When some of the hardening was first introduced, actual use sites were
indeed taken into account. That wasn't quite right though, I think. Any
such construct ought to be safe to use anywhere. For uses with clearly
no concerns towards speculative abuse, a 2nd lightweight form of such
constructs should then exist, imo. As to your use of "security critical":
I'm not convinced you what mean is covering the potential of speculative
abuse of involved code paths.

Jan
Re: [PATCH 2/4] xsm/silo: Support hwdom/control domains
Posted by Jason Andryuk 4 months, 2 weeks ago
On 2025-06-12 03:52, Jan Beulich wrote:
> On 11.06.2025 06:20, Jason Andryuk wrote:
>> On 2025-06-11 09:17, Jan Beulich wrote:
>>> On 11.06.2025 00:57, Jason Andryuk wrote:
>>>> In a disaggregated environment, dom0 is split into Control, Hardware,
>>>> and Xenstore domains, along with domUs.  The is_control_domain() check
>>>> is not sufficient to handle all these cases.  Add is_priv_domain() to
>>>> support allowing for the various domains.
>>>>
>>>> The purpose of SILO mode is to prevent domUs from interacting with each
>>>> other.  But dom0 was allowed to communicate with domUs to provide
>>>> services.  As the disaggregation of dom0, Control, Hardware and Xenstore
>>>> are all service domains that need to communicate with other domains.
>>>>
>>>> To provide xenstore connections, the Xenstore domain must be allowed to
>>>> connect via grants and event channels.  Xenstore domain must also be
>>>> allowed to connect to Control and Hardware to provide xenstore to them.
>>>
>>> Are you suggesting that SILO at present is incompatible with a Xenstore
>>> domain? silo_mode_dom_check() in its original form has no special
>>> precautions, after all.
>>
>> Yes, it is incompatible with the current silo_mode_dom_check().  Only
>> Control domain is allowed to use grants and event channels with a domU.
>> A Xenstore domain would be denied.
>>
>> Xenstore stubdom only exists for x86 today.  My limited attempts to run
>> xenstored in an dedicated Xenstore ARM Linux domain have failed.
> 
> This may want sorting independently first. Once sorted, the requirements
> here may become more clear.

HW+XS-> xenstore works
CTL+XS or XS -> the domain's console just stops.  vCPUs are in Linux cpu 
idle.  I haven't figured out more.  This required some Linux changes to 
query the capabilities since XS isn't exposed and ARM assumes initial 
domain implies HW + CTL.  It's orthogonal to my goals, so I haven't 
looked too hard.

>>>> Hardware domain will provide PV devices to domains, so it must be
>>>> allowed to connect to domains.
>>>
>>> As a built-in policy, isn't this already going too far? There could
>>> conceivably be configurations with only pass-through devices in use, in
>>> which case neither grants nor the event channels operations intercepted
>>> by SILO would be required.
>>
>> Such a domain wouldn't have any PV devices configured?
> 
> Indeed, that's my point: Why would Hardware then have a need to be
> allowed to connect to domains.
> 
>>   I don't think this changes anything compared to today.
> 
> I don't think I see what you mean to tell me with this. What we're
> discussing here is the effect of the separation you're suggesting,
> which necessarily is different from what we have today.
>
>> Both sides need to be configured and opt-in.  Hardware is a system
>> domain, so it should be possible to allow grants and event channels.
>> But they won't be used unless configured.
> 
> "Won't be used" isn't enough, imo. Isn't disaggregation about proper
> isolation, i.e. to guarantee that unwanted interactions can't occur?

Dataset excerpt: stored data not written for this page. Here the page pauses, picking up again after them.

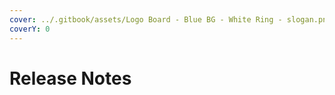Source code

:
 ```yaml
---
cover: ../.gitbook/assets/Logo Board - Blue BG - White Ring - slogan.png
coverY: 0
---
```


# Release Notes

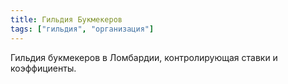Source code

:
 ```yaml
---
title: Гильдия Букмекеров
tags: ["гильдия", "организация"]
---
```


Гильдия букмекеров в Ломбардии, контролирующая ставки и коэффициенты.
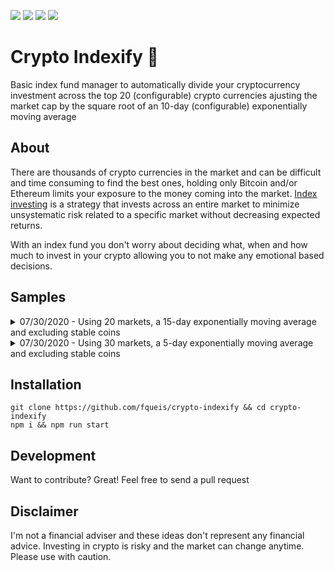 ![](https://img.shields.io/badge/status-In_Development-red?style=for-the-badge)
![](https://img.shields.io/badge/coverage-30%25-red?style=for-the-badge)
![](https://img.shields.io/github/package-json/v/fqueis/crypto-indexify?style=for-the-badge)
![](https://img.shields.io/github/last-commit/fqueis/crypto-indexify?style=for-the-badge)

# Crypto Indexify :gem:

Basic index fund manager to automatically divide your cryptocurrency investment across the top 20 (configurable) crypto currencies ajusting the market cap by the square root of an 10-day (configurable) exponentially moving average

 ## About
 
There are thousands of crypto currencies in the market and can be difficult and time consuming to find the best ones, holding only Bitcoin and/or Ethereum limits your exposure to the money coming into the market. [Index investing](https://www.investopedia.com/terms/i/index-investing.asp) is a strategy that invests across an entire market to minimize unsystematic risk related to a specific market without decreasing expected returns.

With an index fund you don't worry about deciding what, when and how much to invest in your crypto allowing you to not make any emotional based decisions.

## Samples
<details>
  <summary>07/30/2020 - Using 20 markets, a 15-day exponentially moving average and excluding stable coins</summary>

```json
[
  {
     "symbol": "bitcoin",
     "allocation": "28.74%"
   },
   {
     "symbol": "ethereum",
     "allocation": "11.94%"
   },
   {
     "symbol": "ripple",
     "allocation": "6.58%"
   },
   {
     "symbol": "bitcoin-cash",
     "allocation": "4.57%"
   },
   {
     "symbol": "cardano",
     "allocation": "4.31%"
   },
   {
     "symbol": "bitcoin-cash-sv",
     "allocation": "3.99%"
   },
   {
     "symbol": "litecoin",
     "allocation": "3.77%"
   },
   {
     "symbol": "chainlink",
     "allocation": "3.59%"
   },
   {
     "symbol": "binancecoin",
     "allocation": "3.53%"
   },
   {
     "symbol": "crypto-com-chain",
     "allocation": "3.53%"
   },
   {
     "symbol": "eos",
     "allocation": "3.40%"
   },
   {
     "symbol": "tezos",
     "allocation": "3.07%"
   },
   {
     "symbol": "stellar",
     "allocation": "2.97%"
   },
    {
      "symbol": "okb",
      "allocation": "2.62%"
    },
    {
      "symbol": "monero",
      "allocation": "2.43%"
    },
    {
      "symbol": "tron",
      "allocation": "2.32%"
    },
    {
      "symbol": "leo-token",
      "allocation": "2.29%"
    },
    {
      "symbol": "vechain",
      "allocation": "2.21%"
    },
    {
      "symbol": "huobi-token",
      "allocation": "2.11%"
    },
    {
      "symbol": "cdai",
      "allocation": "2.01%"
    }
]
  ```
</details>
<details>
  <summary>07/30/2020 - Using 30 markets, a 5-day exponentially moving average and excluding stable coins</summary>

```json
[
  {
    "symbol": "bitcoin",
    "allocation": "24.81%"
  },
  {
    "symbol": "ethereum",
    "allocation": "10.55%"
  },
  {
    "symbol": "ripple",
    "allocation": "5.71%"
  },
  {
    "symbol": "bitcoin-cash",
    "allocation": "3.99%"
  },
  {
    "symbol": "cardano",
    "allocation": "3.69%"
  },
  {
    "symbol": "bitcoin-cash-sv",
    "allocation": "3.46%"
  },
  {
    "symbol": "litecoin",
    "allocation": "3.31%"
  },
  {
    "symbol": "crypto-com-chain",
    "allocation": "3.02%"
  },
  {
    "symbol": "binancecoin",
    "allocation": "3.02%"
  },
  {
    "symbol": "chainlink",
    "allocation": "2.94%"
  },
  {
    "symbol": "eos",
    "allocation": "2.93%"
  },
  {
    "symbol": "tezos",
    "allocation": "2.51%"
  },
  {
    "symbol": "stellar",
    "allocation": "2.48%"
  },
  {
    "symbol": "okb",
    "allocation": "2.24%"
  },
  {
    "symbol": "monero",
    "allocation": "2.08%"
  },
  {
    "symbol": "tron",
    "allocation": "1.98%"
  },
  {
    "symbol": "leo-token",
    "allocation": "1.94%"
  },
  {
    "symbol": "vechain",
    "allocation": "1.82%"
  },
  {
    "symbol": "huobi-token",
    "allocation": "1.78%"
  },
  {
    "symbol": "cdai",
    "allocation": "1.77%"
  },
  {
    "symbol": "ethereum-classic",
    "allocation": "1.60%"
  },
  {
    "symbol": "neo",
    "allocation": "1.60%"
  },
  {
    "symbol": "iota",
    "allocation": "1.57%"
  },
  {
    "symbol": "dash",
    "allocation": "1.52%"
  },
  {
    "symbol": "cosmos",
    "allocation": "1.48%"
  },
  {
    "symbol": "zcash",
    "allocation": "1.45%"
  },
  {
    "symbol": "maker",
    "allocation": "1.23%"
  },
  {
    "symbol": "nem",
    "allocation": "1.19%"
  },
  {
    "symbol": "ontology",
    "allocation": "1.18%"
  },
  {
    "symbol": "compound-governance-token",
    "allocation": "1.16%"
  }
]
  ```
</details>

## Installation

```
git clone https://github.com/fqueis/crypto-indexify && cd crypto-indexify
npm i && npm run start
```

## Development
Want to contribute? Great! Feel free to send a pull request

## Disclaimer

I'm not a financial adviser and these ideas don't represent any financial advice. Investing in crypto is risky and the market can change anytime.
Please use with caution.
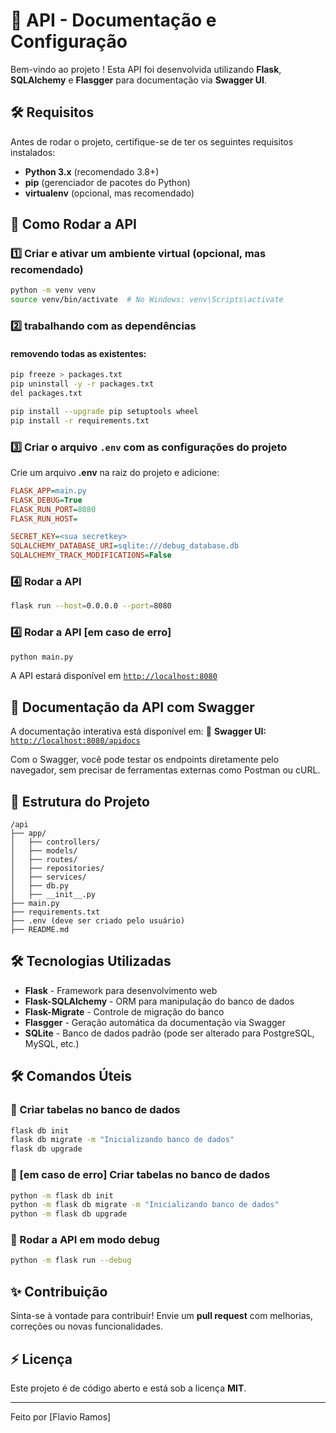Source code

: # 📌 API  - Documentação e Configuração

Bem-vindo ao projeto ! Esta API foi desenvolvida utilizando **Flask**, **SQLAlchemy** e **Flasgger** para documentação via **Swagger UI**.

## 🛠 Requisitos
Antes de rodar o projeto, certifique-se de ter os seguintes requisitos instalados:

- **Python 3.x** (recomendado 3.8+)
- **pip** (gerenciador de pacotes do Python)
- **virtualenv** (opcional, mas recomendado)

## 🚀 Como Rodar a API

### 1️⃣ Criar e ativar um ambiente virtual (opcional, mas recomendado)
```sh
python -m venv venv
source venv/bin/activate  # No Windows: venv\Scripts\activate
```

### 2️⃣ trabalhando com as dependências
#### removendo todas as existentes:
```sh
pip freeze > packages.txt
pip uninstall -y -r packages.txt
del packages.txt
```

```sh
pip install --upgrade pip setuptools wheel
pip install -r requirements.txt
```

### 3️⃣ Criar o arquivo `.env` com as configurações do projeto
Crie um arquivo **.env** na raiz do projeto e adicione:

```ini
FLASK_APP=main.py
FLASK_DEBUG=True
FLASK_RUN_PORT=8080
FLASK_RUN_HOST=

SECRET_KEY=<sua secretkey>
SQLALCHEMY_DATABASE_URI=sqlite:///debug_database.db
SQLALCHEMY_TRACK_MODIFICATIONS=False
```

### 4️⃣ Rodar a API
```sh
flask run --host=0.0.0.0 --port=8080
```
### 4️⃣ Rodar a API [em caso de erro]
```sh
python main.py
```

A API estará disponível em [`http://localhost:8080`](http://localhost:8080)

## 📖 Documentação da API com Swagger

A documentação interativa está disponível em:
📌 **Swagger UI:** [`http://localhost:8080/apidocs`](http://localhost:8080/apidocs)

Com o Swagger, você pode testar os endpoints diretamente pelo navegador, sem precisar de ferramentas externas como Postman ou cURL.

## 📂 Estrutura do Projeto
```
/api
├── app/
│   ├── controllers/
│   ├── models/
│   ├── routes/
│   ├── repositories/
│   ├── services/
│   ├── db.py
│   ├── __init__.py
├── main.py
├── requirements.txt
├── .env (deve ser criado pelo usuário)
├── README.md
```

## 🛠 Tecnologias Utilizadas
- **Flask** - Framework para desenvolvimento web
- **Flask-SQLAlchemy** - ORM para manipulação do banco de dados
- **Flask-Migrate** - Controle de migração do banco
- **Flasgger** - Geração automática da documentação via Swagger
- **SQLite** - Banco de dados padrão (pode ser alterado para PostgreSQL, MySQL, etc.)

## 🛠 Comandos Úteis

### 📌 Criar tabelas no banco de dados
```sh
flask db init
flask db migrate -m "Inicializando banco de dados"
flask db upgrade
```
### 📌 [em caso de erro] Criar tabelas no banco de dados
```sh
python -m flask db init
python -m flask db migrate -m "Inicializando banco de dados"
python -m flask db upgrade
```

### 📌 Rodar a API em modo debug
```sh
python -m flask run --debug
```

## ✨ Contribuição
Sinta-se à vontade para contribuir! Envie um **pull request** com melhorias, correções ou novas funcionalidades.

## ⚡ Licença
Este projeto é de código aberto e está sob a licença **MIT**.

---

Feito por [Flavio Ramos]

Disaggregation is the separation of components.  The security policy 
applied is related but distinct.

"Won't be used" is how dummy and SILO (with respect to dom0) devices 
work today

dummy -> cooperating domUs can communicate
SILO  -> domUs cannot communicate
Flask -> configurable, but typically strict limits to explicit 
communication channels

SILO today doesn't deny communication between a domU without PV devices 
and dom0 - they just aren't configured.  I'm saying that would be the 
same with a split hardware domain.  PV devices just aren't configured, 
but there is no mandatory denial.  SILO only enforces mandatory denial 
between domUs today.

If you want mandatory enforcement, Flask is the correct choice. 
Everything would be explicitly configured.  Some domains could 
communicate with hwdom and others could not.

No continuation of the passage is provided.